_Assignment_. If a line of the material holds the string "CMmeanbound", please copy it.

Top of Task inputs

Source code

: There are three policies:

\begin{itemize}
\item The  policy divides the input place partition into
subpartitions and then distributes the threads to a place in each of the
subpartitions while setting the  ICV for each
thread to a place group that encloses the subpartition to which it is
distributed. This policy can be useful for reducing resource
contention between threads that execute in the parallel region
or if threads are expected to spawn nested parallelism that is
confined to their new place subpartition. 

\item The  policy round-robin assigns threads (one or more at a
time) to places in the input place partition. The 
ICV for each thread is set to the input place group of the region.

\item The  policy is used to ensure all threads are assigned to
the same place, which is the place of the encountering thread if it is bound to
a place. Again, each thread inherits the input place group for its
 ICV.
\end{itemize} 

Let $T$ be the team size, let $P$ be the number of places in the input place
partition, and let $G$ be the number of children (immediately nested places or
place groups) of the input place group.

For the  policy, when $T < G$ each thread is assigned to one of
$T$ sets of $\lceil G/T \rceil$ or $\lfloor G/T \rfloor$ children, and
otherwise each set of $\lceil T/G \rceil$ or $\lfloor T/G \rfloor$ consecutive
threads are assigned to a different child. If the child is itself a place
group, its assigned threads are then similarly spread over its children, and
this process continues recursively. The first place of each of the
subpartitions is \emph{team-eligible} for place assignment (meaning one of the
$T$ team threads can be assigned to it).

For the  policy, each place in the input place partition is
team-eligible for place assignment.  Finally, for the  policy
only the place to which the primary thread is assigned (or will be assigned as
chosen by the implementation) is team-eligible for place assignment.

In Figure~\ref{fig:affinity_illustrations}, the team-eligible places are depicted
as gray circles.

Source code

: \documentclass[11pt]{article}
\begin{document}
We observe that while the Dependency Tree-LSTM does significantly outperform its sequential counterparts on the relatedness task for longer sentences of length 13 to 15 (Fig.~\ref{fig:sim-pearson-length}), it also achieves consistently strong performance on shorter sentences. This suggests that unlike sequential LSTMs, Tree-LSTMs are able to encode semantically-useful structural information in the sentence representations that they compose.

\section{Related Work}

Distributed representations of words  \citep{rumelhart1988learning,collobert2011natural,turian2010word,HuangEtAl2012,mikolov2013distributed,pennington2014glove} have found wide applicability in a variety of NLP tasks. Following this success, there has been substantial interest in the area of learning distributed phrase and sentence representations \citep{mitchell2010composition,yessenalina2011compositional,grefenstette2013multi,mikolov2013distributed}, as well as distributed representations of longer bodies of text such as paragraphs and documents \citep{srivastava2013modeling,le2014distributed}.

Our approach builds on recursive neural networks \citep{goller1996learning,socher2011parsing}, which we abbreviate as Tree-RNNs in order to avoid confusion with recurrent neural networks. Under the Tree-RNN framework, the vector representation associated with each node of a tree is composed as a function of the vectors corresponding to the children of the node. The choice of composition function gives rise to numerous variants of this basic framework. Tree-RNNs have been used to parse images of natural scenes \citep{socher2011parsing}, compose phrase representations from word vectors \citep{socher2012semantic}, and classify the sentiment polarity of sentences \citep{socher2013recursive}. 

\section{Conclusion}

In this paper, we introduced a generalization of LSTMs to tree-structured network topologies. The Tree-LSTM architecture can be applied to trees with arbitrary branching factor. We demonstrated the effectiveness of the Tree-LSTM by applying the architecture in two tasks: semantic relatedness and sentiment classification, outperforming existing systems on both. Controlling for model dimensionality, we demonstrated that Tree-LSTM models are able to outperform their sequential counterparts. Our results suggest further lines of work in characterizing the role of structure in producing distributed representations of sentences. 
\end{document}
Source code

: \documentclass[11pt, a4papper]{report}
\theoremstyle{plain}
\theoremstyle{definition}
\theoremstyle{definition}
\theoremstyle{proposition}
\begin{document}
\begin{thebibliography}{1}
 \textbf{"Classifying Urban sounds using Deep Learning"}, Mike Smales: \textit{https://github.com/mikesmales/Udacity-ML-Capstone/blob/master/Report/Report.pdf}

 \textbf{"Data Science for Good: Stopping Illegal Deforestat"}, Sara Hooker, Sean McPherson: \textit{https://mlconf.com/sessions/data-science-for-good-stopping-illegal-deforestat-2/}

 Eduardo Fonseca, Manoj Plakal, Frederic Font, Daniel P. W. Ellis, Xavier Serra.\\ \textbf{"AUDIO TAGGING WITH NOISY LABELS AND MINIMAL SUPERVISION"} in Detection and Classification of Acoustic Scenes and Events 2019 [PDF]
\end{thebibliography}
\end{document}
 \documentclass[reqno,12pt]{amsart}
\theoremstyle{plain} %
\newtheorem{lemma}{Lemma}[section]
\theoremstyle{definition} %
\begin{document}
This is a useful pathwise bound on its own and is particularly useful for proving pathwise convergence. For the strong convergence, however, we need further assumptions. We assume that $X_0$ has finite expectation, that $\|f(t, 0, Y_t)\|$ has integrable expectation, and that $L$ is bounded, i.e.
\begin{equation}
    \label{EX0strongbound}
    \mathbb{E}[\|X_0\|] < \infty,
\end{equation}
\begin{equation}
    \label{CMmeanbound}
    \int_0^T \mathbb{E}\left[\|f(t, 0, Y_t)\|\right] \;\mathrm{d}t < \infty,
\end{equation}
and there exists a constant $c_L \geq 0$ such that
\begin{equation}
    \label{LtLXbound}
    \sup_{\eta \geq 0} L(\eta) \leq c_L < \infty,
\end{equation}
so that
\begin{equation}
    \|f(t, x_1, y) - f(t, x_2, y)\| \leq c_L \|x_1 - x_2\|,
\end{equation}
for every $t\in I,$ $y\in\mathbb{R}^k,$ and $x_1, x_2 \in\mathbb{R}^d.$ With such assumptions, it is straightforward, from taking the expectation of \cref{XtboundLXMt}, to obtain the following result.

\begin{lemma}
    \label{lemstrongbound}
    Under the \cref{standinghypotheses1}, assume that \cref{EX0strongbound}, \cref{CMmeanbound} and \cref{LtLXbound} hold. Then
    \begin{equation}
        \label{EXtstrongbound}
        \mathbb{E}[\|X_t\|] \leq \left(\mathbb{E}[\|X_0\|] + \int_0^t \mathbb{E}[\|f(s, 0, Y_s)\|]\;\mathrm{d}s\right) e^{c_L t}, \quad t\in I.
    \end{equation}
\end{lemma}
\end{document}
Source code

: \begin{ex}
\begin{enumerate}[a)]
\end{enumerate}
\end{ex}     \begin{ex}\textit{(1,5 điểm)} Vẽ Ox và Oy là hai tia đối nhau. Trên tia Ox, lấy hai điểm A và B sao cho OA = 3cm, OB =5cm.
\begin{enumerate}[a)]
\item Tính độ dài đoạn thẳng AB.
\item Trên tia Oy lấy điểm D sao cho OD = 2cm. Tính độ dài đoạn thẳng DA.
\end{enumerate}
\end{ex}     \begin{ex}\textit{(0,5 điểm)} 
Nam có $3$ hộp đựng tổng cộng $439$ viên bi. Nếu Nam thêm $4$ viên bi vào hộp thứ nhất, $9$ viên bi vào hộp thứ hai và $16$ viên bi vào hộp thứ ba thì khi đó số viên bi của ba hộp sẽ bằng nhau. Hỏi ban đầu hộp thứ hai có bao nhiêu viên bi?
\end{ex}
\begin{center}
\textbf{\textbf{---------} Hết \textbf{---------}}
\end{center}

Bottom of Task inputs

_Task answer_.
    \label{CMmeanbound}
    Under the \cref{standinghypotheses1}, assume that \cref{EX0strongbound}, \cref{CMmeanbound} and \cref{LtLXbound} hold. Then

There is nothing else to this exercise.